§ EXERCISE GOAL:
Each entry below should be retyped exactly, with nothing omitted.

§ DATA PROVIDED:
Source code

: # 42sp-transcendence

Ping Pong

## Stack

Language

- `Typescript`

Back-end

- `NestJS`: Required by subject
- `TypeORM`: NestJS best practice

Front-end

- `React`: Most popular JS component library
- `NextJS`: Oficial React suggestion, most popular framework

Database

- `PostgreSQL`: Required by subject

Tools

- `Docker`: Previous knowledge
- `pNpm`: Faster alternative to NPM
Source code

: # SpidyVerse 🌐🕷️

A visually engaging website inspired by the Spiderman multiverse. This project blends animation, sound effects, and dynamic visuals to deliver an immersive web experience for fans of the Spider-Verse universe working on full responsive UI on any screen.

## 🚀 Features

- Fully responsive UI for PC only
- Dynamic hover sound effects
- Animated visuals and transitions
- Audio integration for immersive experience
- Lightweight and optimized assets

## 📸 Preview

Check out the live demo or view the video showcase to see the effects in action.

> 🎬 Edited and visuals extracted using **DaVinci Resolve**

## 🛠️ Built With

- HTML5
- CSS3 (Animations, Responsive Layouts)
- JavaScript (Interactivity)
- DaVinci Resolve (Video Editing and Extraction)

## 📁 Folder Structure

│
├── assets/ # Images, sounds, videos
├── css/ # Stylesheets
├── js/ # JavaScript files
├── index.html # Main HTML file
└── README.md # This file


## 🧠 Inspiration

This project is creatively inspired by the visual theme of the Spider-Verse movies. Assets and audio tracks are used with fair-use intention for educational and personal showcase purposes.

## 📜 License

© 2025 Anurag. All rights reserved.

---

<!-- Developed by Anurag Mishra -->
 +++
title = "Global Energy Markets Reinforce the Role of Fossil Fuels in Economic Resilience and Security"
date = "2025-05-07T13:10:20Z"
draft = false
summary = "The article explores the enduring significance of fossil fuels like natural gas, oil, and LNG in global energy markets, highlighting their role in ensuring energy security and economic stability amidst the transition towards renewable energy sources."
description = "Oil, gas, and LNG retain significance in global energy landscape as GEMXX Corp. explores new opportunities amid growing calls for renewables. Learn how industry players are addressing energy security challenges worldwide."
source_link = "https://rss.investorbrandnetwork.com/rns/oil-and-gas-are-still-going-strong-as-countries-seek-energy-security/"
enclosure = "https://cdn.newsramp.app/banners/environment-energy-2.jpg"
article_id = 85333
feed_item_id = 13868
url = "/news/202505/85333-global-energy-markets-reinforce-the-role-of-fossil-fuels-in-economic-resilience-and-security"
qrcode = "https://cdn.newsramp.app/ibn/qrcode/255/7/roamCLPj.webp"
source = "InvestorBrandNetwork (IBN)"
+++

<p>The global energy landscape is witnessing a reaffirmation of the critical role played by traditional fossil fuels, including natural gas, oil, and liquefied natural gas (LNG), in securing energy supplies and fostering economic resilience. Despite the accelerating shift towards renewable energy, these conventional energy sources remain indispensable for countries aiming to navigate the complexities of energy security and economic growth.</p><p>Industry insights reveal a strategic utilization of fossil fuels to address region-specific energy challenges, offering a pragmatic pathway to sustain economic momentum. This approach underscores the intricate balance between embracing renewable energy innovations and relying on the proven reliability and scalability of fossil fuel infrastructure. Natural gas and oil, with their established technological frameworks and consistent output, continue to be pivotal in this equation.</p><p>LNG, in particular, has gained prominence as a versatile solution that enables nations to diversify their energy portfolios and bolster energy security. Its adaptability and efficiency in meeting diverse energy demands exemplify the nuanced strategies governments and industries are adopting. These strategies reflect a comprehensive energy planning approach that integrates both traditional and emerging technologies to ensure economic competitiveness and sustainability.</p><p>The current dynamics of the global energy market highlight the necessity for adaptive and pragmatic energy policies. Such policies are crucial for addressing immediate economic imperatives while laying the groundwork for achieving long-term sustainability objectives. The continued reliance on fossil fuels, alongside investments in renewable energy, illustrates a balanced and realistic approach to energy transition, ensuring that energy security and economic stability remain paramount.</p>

§ EXPECTED ANSWER:
Source code

: # 42sp-transcendence

Ping Pong

## Stack

Language

- `Typescript`

Back-end

- `NestJS`: Required by subject
- `TypeORM`: NestJS best practice

Front-end

- `React`: Most popular JS component library
- `NextJS`: Oficial React suggestion, most popular framework

Database

- `PostgreSQL`: Required by subject

Tools

- `Docker`: Previous knowledge
- `pNpm`: Faster alternative to NPM
Source code

: # SpidyVerse 🌐🕷️

A visually engaging website inspired by the Spiderman multiverse. This project blends animation, sound effects, and dynamic visuals to deliver an immersive web experience for fans of the Spider-Verse universe working on full responsive UI on any screen.

## 🚀 Features

- Fully responsive UI for PC only
- Dynamic hover sound effects
- Animated visuals and transitions
- Audio integration for immersive experience
- Lightweight and optimized assets

## 📸 Preview

Check out the live demo or view the video showcase to see the effects in action.

> 🎬 Edited and visuals extracted using **DaVinci Resolve**

## 🛠️ Built With

- HTML5
- CSS3 (Animations, Responsive Layouts)
- JavaScript (Interactivity)
- DaVinci Resolve (Video Editing and Extraction)

## 📁 Folder Structure

│
├── assets/ # Images, sounds, videos
├── css/ # Stylesheets
├── js/ # JavaScript files
├── index.html # Main HTML file
└── README.md # This file


## 🧠 Inspiration

This project is creatively inspired by the visual theme of the Spider-Verse movies. Assets and audio tracks are used with fair-use intention for educational and personal showcase purposes.

## 📜 License

© 2025 Anurag. All rights reserved.

---

<!-- Developed by Anurag Mishra -->
 +++
title = "Global Energy Markets Reinforce the Role of Fossil Fuels in Economic Resilience and Security"
date = "2025-05-07T13:10:20Z"
draft = false
summary = "The article explores the enduring significance of fossil fuels like natural gas, oil, and LNG in global energy markets, highlighting their role in ensuring energy security and economic stability amidst the transition towards renewable energy sources."
description = "Oil, gas, and LNG retain significance in global energy landscape as GEMXX Corp. explores new opportunities amid growing calls for renewables. Learn how industry players are addressing energy security challenges worldwide."
source_link = "https://rss.investorbrandnetwork.com/rns/oil-and-gas-are-still-going-strong-as-countries-seek-energy-security/"
enclosure = "https://cdn.newsramp.app/banners/environment-energy-2.jpg"
article_id = 85333
feed_item_id = 13868
url = "/news/202505/85333-global-energy-markets-reinforce-the-role-of-fossil-fuels-in-economic-resilience-and-security"
qrcode = "https://cdn.newsramp.app/ibn/qrcode/255/7/roamCLPj.webp"
source = "InvestorBrandNetwork (IBN)"
+++

<p>The global energy landscape is witnessing a reaffirmation of the critical role played by traditional fossil fuels, including natural gas, oil, and liquefied natural gas (LNG), in securing energy supplies and fostering economic resilience. Despite the accelerating shift towards renewable energy, these conventional energy sources remain indispensable for countries aiming to navigate the complexities of energy security and economic growth.</p><p>Industry insights reveal a strategic utilization of fossil fuels to address region-specific energy challenges, offering a pragmatic pathway to sustain economic momentum. This approach underscores the intricate balance between embracing renewable energy innovations and relying on the proven reliability and scalability of fossil fuel infrastructure. Natural gas and oil, with their established technological frameworks and consistent output, continue to be pivotal in this equation.</p><p>LNG, in particular, has gained prominence as a versatile solution that enables nations to diversify their energy portfolios and bolster energy security. Its adaptability and efficiency in meeting diverse energy demands exemplify the nuanced strategies governments and industries are adopting. These strategies reflect a comprehensive energy planning approach that integrates both traditional and emerging technologies to ensure economic competitiveness and sustainability.</p><p>The current dynamics of the global energy market highlight the necessity for adaptive and pragmatic energy policies. Such policies are crucial for addressing immediate economic imperatives while laying the groundwork for achieving long-term sustainability objectives. The continued reliance on fossil fuels, alongside investments in renewable energy, illustrates a balanced and realistic approach to energy transition, ensuring that energy security and economic stability remain paramount.</p>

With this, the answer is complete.